◆ Exercise description: Go through the records and copy each line where the string "repayment" occurs.

+---+

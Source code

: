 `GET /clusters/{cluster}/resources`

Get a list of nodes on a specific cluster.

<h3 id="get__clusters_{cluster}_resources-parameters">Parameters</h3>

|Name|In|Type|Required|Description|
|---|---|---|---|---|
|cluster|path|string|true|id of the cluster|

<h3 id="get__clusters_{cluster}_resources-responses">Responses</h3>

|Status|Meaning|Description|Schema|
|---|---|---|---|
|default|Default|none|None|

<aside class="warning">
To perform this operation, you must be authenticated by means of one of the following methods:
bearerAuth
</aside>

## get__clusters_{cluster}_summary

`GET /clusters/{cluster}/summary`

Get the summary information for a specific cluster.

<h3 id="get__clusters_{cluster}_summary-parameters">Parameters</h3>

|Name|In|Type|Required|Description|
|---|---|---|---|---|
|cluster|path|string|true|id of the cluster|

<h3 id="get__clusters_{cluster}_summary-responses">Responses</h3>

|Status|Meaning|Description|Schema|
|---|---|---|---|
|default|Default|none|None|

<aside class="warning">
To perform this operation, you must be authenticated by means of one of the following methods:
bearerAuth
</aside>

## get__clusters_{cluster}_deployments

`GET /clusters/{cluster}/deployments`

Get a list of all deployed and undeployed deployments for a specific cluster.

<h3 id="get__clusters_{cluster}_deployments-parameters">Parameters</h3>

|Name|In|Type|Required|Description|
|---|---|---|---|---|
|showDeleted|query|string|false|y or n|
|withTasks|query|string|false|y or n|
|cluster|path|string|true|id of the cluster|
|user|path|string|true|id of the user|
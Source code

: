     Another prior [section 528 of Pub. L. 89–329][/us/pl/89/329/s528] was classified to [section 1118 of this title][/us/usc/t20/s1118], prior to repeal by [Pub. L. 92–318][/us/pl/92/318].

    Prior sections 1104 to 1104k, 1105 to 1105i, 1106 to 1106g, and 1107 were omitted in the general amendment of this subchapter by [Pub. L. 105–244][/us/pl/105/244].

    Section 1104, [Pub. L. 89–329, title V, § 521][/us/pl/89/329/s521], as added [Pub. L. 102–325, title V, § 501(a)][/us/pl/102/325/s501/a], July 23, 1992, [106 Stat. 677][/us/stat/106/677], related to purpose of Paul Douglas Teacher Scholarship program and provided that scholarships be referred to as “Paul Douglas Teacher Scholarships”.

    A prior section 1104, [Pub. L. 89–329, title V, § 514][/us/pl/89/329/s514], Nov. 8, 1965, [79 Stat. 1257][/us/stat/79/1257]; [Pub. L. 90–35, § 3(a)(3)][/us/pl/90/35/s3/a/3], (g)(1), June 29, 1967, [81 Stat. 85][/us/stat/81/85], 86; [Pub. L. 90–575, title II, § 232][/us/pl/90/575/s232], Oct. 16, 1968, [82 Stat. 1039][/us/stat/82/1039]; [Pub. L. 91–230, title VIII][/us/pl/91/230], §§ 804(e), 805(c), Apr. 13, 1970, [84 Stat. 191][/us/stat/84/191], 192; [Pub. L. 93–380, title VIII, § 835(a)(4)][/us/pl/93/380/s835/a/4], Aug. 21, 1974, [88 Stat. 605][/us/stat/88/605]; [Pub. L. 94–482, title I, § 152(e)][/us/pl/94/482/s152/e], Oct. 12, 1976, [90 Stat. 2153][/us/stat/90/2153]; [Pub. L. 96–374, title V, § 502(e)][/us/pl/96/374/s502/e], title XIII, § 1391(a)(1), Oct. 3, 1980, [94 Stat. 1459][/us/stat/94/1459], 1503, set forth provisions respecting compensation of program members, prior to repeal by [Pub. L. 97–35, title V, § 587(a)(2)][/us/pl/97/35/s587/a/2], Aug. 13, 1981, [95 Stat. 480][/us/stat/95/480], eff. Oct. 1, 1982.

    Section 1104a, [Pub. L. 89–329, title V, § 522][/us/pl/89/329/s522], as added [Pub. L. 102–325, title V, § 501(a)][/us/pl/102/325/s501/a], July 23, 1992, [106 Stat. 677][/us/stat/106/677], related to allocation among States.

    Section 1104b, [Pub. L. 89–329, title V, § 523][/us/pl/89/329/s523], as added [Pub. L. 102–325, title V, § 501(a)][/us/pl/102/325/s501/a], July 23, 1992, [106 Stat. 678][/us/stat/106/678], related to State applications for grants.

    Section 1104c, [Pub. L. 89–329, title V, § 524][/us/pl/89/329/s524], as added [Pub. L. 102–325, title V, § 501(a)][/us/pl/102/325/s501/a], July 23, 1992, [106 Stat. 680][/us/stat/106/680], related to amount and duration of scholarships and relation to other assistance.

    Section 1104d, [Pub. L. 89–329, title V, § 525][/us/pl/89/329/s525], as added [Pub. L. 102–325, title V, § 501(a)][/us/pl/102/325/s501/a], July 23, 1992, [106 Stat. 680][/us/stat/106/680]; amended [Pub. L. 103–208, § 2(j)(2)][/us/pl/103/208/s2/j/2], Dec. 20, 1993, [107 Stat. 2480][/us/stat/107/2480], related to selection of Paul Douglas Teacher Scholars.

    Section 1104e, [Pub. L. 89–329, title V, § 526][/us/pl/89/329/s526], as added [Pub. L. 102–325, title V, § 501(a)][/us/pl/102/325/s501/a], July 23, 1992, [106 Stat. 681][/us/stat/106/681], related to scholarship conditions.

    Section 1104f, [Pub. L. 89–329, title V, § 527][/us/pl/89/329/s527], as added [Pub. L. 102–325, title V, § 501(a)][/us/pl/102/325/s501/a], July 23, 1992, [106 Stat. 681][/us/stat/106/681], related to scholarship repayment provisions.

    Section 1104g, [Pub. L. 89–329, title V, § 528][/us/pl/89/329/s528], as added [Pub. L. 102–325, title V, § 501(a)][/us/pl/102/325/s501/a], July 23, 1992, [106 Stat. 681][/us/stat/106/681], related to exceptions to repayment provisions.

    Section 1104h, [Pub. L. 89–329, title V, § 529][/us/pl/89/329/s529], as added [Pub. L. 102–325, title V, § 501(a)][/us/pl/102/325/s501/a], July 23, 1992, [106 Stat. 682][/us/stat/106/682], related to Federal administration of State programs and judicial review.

+---+

◆ Output of the task:
    Section 1104f, [Pub. L. 89–329, title V, § 527][/us/pl/89/329/s527], as added [Pub. L. 102–325, title V, § 501(a)][/us/pl/102/325/s501/a], July 23, 1992, [106 Stat. 681][/us/stat/106/681], related to scholarship repayment provisions.
    Section 1104g, [Pub. L. 89–329, title V, § 528][/us/pl/89/329/s528], as added [Pub. L. 102–325, title V, § 501(a)][/us/pl/102/325/s501/a], July 23, 1992, [106 Stat. 681][/us/stat/106/681], related to exceptions to repayment provisions.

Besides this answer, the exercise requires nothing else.